Exercise => Copy out all lines from the entries below in which "above" occurs.

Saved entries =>
· · · · · · ·

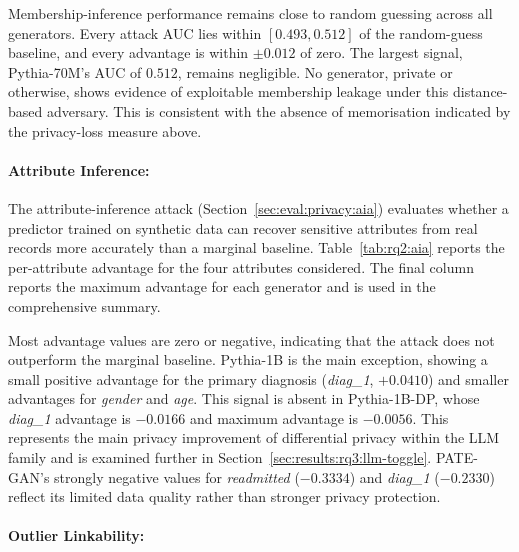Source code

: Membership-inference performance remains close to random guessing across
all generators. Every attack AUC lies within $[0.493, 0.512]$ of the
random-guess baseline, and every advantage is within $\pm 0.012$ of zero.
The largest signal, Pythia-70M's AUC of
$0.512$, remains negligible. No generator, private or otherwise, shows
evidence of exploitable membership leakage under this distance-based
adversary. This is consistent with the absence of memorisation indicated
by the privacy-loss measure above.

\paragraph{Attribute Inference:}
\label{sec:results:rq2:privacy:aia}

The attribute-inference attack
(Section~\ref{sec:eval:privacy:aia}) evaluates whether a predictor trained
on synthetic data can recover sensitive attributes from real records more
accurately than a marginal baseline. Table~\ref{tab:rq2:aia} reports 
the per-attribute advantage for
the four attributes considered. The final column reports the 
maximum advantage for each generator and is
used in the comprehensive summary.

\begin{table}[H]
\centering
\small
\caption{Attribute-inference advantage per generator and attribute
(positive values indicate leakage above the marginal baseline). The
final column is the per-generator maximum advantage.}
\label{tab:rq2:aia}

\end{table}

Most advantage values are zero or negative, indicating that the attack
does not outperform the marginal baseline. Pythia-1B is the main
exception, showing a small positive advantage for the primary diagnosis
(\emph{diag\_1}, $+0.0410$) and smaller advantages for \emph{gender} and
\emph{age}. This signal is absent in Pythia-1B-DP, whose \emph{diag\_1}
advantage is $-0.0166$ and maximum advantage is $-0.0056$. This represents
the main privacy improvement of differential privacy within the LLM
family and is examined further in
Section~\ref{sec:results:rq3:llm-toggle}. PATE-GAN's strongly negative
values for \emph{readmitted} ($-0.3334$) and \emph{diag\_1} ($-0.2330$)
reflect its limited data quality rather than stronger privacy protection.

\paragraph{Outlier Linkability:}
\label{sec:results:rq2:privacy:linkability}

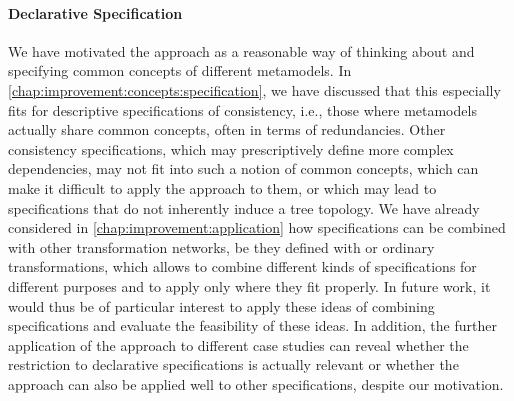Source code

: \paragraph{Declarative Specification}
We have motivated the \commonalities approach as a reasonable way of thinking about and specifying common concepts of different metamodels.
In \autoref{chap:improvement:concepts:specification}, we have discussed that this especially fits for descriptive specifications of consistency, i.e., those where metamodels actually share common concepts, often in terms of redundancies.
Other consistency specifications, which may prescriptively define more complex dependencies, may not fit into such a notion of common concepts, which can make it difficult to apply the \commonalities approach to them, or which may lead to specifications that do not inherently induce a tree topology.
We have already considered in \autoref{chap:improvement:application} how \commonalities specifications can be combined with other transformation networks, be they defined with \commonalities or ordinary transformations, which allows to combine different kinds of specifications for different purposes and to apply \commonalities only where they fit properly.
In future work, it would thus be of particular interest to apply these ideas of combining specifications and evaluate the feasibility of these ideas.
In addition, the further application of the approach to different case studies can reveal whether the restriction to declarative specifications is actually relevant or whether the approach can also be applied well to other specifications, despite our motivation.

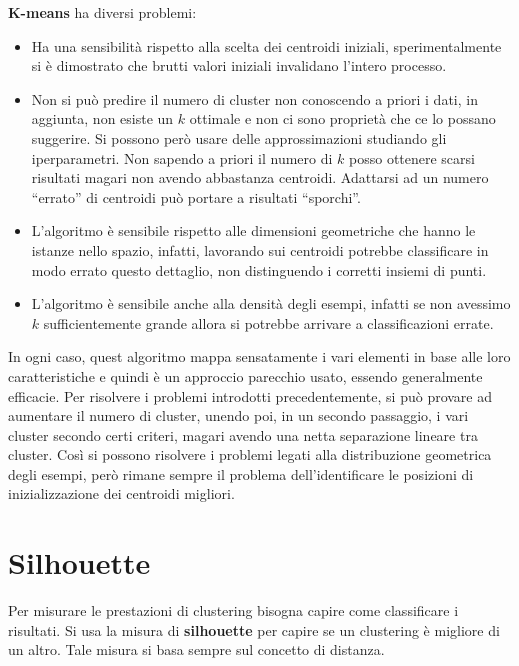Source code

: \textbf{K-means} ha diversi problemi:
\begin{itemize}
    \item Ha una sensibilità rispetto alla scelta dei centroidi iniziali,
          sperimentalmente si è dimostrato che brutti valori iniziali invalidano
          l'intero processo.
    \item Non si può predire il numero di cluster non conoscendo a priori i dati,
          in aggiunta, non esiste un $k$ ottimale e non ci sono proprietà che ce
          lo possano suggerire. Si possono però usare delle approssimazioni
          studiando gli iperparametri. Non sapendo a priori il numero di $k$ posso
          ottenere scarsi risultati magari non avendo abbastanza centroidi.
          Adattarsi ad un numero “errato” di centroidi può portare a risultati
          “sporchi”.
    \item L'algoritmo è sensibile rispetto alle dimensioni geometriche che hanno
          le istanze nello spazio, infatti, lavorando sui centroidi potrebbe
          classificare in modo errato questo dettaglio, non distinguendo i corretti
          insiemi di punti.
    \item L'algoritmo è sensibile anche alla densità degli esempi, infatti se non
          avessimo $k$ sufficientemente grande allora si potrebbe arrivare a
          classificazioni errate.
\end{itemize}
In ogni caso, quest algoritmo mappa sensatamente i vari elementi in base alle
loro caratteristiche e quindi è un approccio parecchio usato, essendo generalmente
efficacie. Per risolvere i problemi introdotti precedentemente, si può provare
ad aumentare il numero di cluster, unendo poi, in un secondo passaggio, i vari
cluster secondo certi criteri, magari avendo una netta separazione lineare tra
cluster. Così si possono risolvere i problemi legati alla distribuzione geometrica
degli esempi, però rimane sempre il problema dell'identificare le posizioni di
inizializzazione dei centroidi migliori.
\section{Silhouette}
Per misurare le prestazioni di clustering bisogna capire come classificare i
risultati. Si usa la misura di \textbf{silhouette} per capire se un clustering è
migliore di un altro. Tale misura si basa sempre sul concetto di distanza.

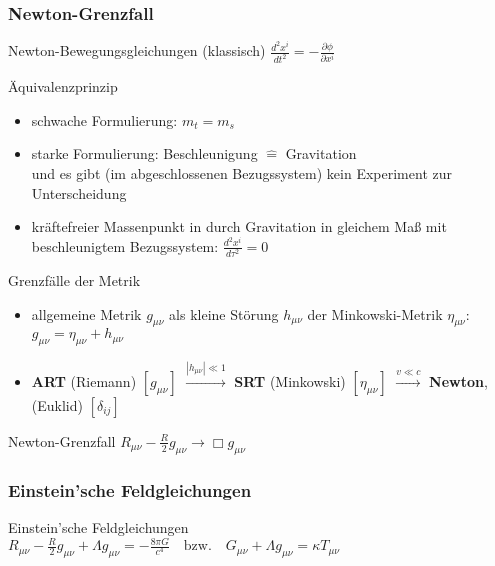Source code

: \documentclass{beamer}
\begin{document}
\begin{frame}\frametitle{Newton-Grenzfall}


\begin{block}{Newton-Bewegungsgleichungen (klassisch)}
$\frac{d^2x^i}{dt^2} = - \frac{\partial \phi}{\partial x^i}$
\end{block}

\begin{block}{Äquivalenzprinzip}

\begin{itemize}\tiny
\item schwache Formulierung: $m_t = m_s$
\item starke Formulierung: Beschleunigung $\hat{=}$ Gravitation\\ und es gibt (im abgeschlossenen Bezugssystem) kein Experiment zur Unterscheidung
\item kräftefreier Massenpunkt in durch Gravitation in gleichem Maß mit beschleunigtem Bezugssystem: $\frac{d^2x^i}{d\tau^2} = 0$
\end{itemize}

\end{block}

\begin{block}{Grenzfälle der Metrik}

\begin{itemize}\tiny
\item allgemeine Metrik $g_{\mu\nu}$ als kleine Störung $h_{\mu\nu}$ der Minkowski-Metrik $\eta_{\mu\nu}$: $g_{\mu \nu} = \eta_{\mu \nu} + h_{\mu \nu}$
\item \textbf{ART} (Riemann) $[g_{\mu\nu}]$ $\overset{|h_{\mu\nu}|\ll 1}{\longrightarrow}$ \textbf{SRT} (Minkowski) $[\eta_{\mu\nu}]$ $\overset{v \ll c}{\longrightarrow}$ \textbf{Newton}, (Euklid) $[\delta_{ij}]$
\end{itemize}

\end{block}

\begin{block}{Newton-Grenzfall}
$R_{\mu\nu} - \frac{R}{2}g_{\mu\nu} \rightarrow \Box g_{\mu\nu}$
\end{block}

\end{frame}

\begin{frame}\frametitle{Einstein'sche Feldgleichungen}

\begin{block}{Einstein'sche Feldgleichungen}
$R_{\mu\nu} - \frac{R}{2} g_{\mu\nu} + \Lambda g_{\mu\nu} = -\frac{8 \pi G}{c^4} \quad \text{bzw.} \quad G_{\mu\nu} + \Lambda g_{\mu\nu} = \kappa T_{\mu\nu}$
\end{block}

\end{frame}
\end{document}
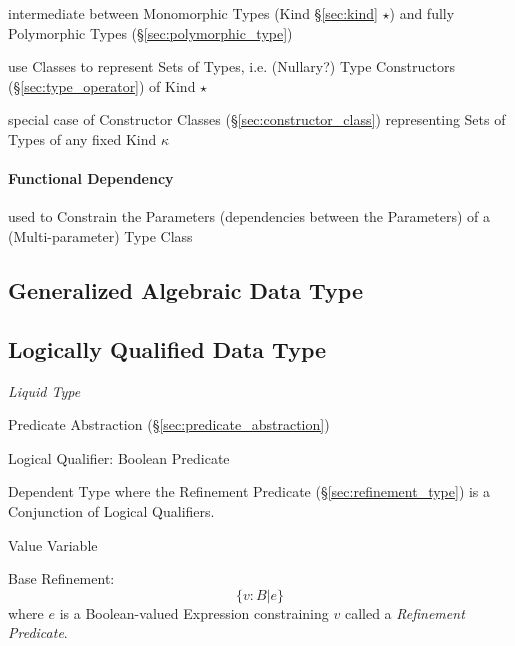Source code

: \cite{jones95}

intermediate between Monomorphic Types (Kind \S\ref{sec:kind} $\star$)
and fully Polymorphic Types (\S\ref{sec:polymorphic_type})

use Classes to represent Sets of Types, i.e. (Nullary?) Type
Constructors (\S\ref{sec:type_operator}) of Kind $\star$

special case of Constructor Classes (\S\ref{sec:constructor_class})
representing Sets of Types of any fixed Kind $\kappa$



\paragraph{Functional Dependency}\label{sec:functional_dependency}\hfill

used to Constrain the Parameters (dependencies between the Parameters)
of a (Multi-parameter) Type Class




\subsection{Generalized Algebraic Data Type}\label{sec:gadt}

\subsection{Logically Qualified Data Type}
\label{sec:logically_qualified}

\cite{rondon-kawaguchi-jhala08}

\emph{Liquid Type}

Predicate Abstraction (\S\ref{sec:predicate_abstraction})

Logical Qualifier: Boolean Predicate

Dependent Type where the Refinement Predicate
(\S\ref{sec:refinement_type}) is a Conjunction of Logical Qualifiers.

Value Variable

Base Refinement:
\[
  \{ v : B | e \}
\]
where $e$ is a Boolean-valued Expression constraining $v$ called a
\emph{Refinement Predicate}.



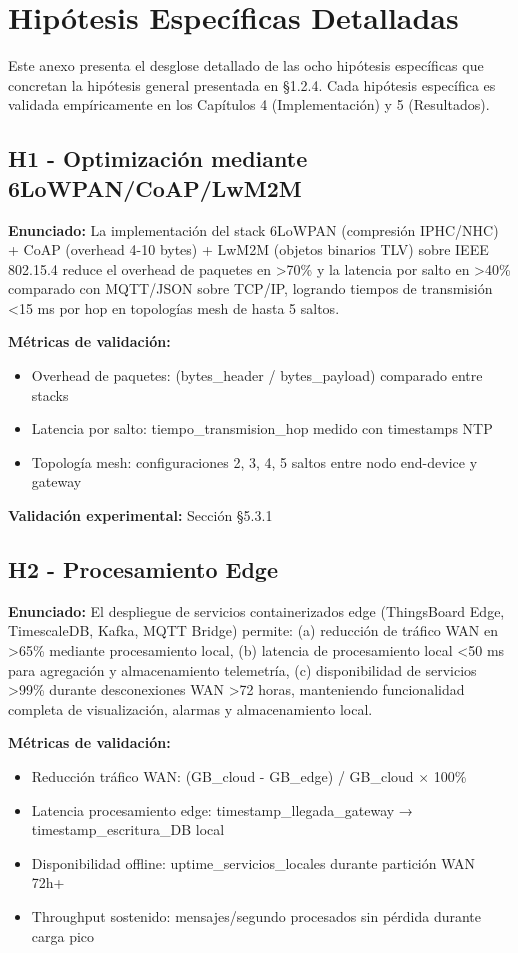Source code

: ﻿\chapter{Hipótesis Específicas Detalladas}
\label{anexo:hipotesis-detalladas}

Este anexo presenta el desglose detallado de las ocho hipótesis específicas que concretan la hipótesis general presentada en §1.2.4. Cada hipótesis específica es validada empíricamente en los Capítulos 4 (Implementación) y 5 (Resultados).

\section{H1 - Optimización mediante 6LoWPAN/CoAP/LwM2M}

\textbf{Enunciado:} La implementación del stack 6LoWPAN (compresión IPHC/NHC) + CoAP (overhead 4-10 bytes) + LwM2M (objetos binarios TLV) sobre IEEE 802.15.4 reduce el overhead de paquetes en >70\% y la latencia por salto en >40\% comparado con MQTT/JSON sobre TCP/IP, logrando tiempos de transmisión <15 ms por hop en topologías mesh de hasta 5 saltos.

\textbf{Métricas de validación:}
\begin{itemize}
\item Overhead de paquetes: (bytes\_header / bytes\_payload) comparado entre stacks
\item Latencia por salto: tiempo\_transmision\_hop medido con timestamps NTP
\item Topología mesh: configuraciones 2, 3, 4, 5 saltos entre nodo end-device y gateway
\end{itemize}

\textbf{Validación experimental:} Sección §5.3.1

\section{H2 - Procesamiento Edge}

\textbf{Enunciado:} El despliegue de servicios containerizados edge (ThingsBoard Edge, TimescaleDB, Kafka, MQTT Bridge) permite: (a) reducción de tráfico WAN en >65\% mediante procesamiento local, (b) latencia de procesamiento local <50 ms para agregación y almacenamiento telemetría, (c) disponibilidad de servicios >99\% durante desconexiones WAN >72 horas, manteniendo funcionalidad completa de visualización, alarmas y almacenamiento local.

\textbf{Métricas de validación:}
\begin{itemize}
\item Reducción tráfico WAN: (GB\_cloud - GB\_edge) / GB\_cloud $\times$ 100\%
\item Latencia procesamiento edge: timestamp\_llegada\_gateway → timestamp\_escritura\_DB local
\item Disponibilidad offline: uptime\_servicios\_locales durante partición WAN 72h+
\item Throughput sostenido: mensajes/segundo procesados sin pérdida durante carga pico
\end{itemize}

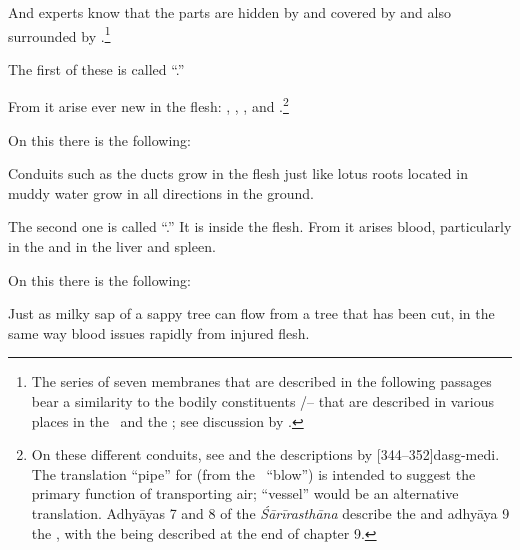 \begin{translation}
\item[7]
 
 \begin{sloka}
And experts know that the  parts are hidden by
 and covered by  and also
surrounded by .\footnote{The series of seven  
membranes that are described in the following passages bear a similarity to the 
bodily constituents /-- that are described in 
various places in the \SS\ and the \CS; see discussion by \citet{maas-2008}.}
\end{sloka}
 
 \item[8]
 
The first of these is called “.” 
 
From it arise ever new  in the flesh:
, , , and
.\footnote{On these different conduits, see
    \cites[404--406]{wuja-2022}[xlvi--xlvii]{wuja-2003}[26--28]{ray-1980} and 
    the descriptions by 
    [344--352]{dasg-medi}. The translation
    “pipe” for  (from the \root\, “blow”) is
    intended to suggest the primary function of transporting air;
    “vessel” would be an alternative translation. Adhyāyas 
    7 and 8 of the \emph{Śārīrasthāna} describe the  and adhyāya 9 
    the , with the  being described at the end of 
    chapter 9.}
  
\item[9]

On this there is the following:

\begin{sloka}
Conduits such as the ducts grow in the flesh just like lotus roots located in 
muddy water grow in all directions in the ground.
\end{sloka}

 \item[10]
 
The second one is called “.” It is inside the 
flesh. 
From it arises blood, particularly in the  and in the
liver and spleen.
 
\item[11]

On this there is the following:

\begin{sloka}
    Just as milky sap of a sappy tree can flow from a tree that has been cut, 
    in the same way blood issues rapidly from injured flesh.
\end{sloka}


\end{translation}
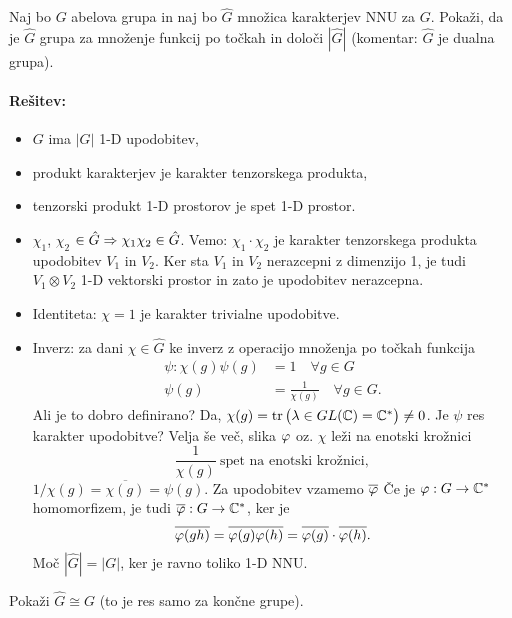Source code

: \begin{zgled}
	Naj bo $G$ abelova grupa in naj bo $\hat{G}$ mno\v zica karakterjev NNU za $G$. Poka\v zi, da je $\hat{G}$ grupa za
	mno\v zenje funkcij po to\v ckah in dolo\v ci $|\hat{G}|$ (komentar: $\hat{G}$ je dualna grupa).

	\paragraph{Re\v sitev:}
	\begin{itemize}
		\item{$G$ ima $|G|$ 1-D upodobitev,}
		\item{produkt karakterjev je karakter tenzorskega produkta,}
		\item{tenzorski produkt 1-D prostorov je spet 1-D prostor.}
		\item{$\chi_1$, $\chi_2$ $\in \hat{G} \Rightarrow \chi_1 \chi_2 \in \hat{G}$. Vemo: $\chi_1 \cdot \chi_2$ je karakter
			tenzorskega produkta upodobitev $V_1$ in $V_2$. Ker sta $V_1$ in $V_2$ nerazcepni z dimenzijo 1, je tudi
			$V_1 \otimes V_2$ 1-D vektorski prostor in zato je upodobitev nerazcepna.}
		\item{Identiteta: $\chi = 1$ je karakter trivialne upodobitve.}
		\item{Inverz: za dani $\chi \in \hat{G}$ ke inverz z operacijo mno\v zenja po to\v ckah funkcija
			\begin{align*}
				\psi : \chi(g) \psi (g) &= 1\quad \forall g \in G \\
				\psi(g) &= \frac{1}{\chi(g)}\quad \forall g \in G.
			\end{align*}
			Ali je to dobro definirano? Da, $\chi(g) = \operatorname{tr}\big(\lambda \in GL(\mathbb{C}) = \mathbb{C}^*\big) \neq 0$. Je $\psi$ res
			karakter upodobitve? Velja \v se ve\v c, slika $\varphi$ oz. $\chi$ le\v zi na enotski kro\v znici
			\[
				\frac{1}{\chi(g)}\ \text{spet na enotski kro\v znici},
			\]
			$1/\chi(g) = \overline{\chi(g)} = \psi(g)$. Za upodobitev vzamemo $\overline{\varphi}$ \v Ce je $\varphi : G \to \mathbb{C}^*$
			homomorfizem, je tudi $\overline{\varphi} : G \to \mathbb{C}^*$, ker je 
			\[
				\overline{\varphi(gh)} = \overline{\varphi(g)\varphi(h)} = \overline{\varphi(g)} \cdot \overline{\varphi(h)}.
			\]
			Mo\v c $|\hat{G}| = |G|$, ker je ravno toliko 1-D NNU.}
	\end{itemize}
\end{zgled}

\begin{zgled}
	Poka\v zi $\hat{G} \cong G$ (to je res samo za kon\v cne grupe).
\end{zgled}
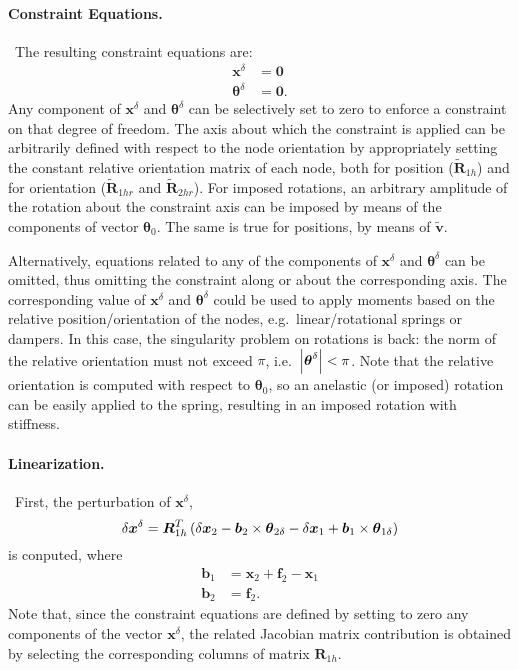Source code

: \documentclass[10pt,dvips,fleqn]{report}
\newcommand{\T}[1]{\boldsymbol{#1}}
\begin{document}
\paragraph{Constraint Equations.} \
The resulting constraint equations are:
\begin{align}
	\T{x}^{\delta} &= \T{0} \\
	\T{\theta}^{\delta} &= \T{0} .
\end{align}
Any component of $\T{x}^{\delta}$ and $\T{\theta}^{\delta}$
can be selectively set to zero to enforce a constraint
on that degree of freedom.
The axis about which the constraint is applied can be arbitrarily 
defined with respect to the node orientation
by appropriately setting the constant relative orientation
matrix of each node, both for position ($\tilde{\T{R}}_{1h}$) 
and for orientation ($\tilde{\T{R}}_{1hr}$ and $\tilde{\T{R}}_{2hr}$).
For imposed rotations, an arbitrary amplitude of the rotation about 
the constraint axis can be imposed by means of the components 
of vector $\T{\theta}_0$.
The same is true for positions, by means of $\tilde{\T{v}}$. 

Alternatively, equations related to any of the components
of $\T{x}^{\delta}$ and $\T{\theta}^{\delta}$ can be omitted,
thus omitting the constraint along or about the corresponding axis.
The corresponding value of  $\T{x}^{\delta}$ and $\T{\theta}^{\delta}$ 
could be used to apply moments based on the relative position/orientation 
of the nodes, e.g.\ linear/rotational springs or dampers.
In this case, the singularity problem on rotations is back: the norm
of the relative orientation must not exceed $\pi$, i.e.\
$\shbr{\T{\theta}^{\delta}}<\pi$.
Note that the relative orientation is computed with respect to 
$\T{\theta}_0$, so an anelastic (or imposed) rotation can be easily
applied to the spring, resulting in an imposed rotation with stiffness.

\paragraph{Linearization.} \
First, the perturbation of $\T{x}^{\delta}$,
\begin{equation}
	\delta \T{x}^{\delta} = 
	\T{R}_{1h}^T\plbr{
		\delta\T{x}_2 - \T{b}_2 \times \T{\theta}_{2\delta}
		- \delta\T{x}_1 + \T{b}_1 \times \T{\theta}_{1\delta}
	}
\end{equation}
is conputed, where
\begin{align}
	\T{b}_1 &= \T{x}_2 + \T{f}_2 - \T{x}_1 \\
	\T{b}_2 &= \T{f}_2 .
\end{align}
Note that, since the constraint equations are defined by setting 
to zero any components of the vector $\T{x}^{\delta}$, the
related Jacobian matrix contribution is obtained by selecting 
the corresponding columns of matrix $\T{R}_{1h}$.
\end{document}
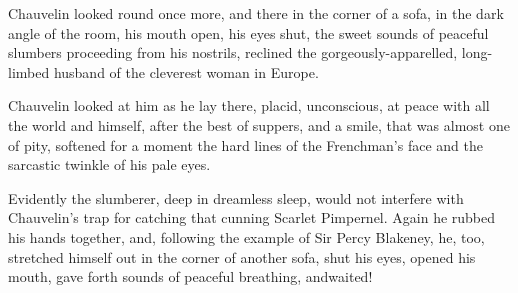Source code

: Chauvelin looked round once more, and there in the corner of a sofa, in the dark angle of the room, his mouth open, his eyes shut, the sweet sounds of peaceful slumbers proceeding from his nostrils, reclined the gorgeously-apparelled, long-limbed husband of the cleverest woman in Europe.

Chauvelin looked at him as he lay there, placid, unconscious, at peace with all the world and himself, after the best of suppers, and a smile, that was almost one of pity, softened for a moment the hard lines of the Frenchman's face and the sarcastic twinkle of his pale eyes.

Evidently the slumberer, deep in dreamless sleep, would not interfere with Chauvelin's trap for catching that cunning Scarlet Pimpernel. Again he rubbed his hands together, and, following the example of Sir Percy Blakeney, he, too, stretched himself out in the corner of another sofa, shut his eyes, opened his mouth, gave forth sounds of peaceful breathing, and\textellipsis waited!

· · · · · · ·

Result for this task =>
by the privacy-loss measure above.
(positive values indicate leakage above the marginal baseline). The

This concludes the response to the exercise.